As long as natural gas prices remain stable or move higher, the deal is a positive for McMoRan, said Stanford Group Co. energy analyst Philip Dodge.

“It’s going to be a whole new company,” Dodge wrote. “It’s an aggressive but smart move. McMoRan knows the geological setting of the Gulf of Mexico shelf better than anybody in the business,” Dodge wrote. “So they are eminently qualified to evaluate the exploration prospect on that acreage.”

For Newfield, the transaction gives it some leverage to spend more on its exploration of the Rocky Mountains. Last month, Newfield spent $575 million to acquire Stone Energy Corp.’s Rockies assets (see Daily GPI, May 15).

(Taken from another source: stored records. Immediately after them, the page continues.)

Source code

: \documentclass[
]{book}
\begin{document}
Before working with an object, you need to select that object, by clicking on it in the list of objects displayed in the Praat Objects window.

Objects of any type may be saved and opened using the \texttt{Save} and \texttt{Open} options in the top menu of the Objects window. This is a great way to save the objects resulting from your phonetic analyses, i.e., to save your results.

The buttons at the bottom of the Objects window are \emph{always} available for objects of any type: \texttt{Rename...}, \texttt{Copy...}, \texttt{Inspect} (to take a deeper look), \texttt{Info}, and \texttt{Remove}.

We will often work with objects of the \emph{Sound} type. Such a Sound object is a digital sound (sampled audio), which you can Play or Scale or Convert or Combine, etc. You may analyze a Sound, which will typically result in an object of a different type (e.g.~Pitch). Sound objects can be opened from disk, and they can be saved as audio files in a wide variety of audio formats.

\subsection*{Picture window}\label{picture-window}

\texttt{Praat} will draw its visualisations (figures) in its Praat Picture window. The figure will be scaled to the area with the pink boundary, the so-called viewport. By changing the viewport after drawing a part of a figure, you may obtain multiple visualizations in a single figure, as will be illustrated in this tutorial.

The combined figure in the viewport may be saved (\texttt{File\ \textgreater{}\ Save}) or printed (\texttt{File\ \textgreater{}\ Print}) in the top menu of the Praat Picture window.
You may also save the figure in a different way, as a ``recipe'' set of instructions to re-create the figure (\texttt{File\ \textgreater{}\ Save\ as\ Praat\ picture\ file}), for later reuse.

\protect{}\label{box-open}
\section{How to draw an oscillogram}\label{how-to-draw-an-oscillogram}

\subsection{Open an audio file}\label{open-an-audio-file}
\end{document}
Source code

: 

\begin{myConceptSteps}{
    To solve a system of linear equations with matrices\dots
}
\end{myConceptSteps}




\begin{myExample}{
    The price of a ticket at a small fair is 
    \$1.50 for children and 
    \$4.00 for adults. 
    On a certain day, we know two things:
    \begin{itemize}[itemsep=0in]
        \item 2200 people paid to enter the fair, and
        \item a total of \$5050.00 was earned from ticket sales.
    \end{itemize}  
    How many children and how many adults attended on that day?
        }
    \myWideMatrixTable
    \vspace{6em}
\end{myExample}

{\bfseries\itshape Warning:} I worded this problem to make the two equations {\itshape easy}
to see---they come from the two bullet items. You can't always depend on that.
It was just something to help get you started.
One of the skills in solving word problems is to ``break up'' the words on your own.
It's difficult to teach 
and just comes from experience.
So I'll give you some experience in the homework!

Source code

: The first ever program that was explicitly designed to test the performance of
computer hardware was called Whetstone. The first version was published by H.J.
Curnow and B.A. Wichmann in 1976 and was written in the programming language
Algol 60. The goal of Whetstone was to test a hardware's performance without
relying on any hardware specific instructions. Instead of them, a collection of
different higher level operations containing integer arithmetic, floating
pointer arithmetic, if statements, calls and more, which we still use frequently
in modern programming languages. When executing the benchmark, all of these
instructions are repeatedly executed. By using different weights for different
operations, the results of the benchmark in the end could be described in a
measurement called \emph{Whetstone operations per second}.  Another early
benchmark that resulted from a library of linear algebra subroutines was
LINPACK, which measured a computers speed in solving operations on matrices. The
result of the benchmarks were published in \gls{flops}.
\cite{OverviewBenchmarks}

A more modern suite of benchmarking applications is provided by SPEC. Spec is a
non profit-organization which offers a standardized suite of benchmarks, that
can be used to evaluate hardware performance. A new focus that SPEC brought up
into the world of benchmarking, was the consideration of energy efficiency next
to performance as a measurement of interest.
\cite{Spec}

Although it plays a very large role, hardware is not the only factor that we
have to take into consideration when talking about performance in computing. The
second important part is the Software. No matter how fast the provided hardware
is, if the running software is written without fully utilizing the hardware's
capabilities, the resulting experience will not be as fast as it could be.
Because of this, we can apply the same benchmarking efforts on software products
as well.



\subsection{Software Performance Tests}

“Today’s announcement is a significant step in our on-going plan to create a longer-lived reserve base with sustainable and predictable production growth,” said Newfield CEO David A. Trice. “The sale of our shelf properties is the first in a series of planned divestitures that also includes our assets in Bohai Bay China, the North Sea and select properties in Texas and Oklahoma.

The sale to McMoRan represents about 25% of Newfield’s total production. While it will affect cash flow in the near term, longer term, the company will have a longer-life asset base. Most of the divestitures are expected to be completed in the third quarter.

According to SunTrust Robinson Humphrey/Gerdes Group energy analyst John Gerdes, the transaction value per the reserve number provided by McMoRan is at $3.36/Mcfe, which is about 5% below the median of recent transactions in the GOM.

“The transaction will be a little dilutive to cash flows initially,” Gerdes wrote in a note. “But now Newfield can focus on their bread-and-butter assets.”

Standard & Poor’s Ratings Services analyst Paul B. Harvey wrote that the sale “continues Newfield’s transformation from a pure-play offshore Gulf operator to one with a more balanced asset portfolio.” He said Newfield “continues to refocus on longer lived and more predictable onshore assets.”

“Pro-forma for these transactions,” said Trice, “our reserve life should increase to approximately 11 years and we will have visible production growth from the development of our in-hand assets. Newfield has a long history in the Gulf of Mexico and we will continue to focus on growing our deepwater portfolio where we have an interest in three producing fields and two field developments under way that will create future production growth.”

Trice noted that “McMoRan has acquired some very good properties in this transaction. But the most valuable assets will be the people who will join McMoRan’s team. Their efforts are responsible for Newfield’s success in the Gulf of Mexico. We will be retaining our shelf exploration team and we will continue to explore and drill shelf prospects.”

Newfield expects to utilize Internal Revenue Code Section 1031 Tax Deferred Exchange rules for the sale of its shelf assets and its recent Stone Energy acquisition. As a result, after-tax proceeds from the sale of the GOM assets are expected to be more than $1 billion. Utilization of Sec 1031 rules creates nearly $30 million of additional value in these transactions, Newfield said. The effective date of the transaction is July 1, and the sale is expected to close in July.